= ABOUT THIS TASK =
After locating the line containing "- Service Area: Southeast Ireland", restate that line and each one after it exactly, through the last line of the material.

= DATA RECORDS =
/---
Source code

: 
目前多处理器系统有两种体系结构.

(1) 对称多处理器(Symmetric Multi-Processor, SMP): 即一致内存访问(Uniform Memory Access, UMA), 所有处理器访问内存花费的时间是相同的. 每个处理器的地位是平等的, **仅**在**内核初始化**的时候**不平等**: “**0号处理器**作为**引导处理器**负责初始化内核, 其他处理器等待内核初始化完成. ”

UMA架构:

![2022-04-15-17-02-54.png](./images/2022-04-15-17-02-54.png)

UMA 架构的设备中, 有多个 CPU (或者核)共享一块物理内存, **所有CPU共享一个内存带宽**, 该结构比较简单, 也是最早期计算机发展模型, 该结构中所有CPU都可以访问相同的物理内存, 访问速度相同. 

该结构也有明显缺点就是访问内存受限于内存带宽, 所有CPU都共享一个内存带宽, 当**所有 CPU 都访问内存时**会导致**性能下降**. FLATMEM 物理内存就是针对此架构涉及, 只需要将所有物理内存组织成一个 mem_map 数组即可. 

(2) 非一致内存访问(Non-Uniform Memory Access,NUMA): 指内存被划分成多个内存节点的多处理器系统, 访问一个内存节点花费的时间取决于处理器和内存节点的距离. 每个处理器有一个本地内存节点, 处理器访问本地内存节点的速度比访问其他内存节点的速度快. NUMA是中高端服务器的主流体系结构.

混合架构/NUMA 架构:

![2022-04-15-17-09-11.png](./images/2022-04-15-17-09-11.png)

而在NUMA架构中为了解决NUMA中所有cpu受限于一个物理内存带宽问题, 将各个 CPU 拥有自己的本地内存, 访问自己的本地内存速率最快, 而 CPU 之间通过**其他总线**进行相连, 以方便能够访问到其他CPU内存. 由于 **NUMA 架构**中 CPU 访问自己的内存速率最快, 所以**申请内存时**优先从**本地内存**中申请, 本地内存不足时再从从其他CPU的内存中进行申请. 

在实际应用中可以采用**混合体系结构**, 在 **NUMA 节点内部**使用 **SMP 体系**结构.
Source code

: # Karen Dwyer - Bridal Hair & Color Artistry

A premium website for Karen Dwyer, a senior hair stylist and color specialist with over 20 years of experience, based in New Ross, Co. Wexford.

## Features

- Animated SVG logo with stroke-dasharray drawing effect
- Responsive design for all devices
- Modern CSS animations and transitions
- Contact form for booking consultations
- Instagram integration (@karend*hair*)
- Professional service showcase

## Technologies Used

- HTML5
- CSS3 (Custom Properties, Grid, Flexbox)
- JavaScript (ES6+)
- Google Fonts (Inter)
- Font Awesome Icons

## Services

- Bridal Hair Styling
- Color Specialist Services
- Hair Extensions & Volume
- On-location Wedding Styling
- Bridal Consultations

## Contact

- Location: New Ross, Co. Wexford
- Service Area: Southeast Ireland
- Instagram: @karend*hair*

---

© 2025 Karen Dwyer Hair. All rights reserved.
\---
= REPLY =
- Service Area: Southeast Ireland
- Instagram: @karend*hair*

---

© 2025 Karen Dwyer Hair. All rights reserved.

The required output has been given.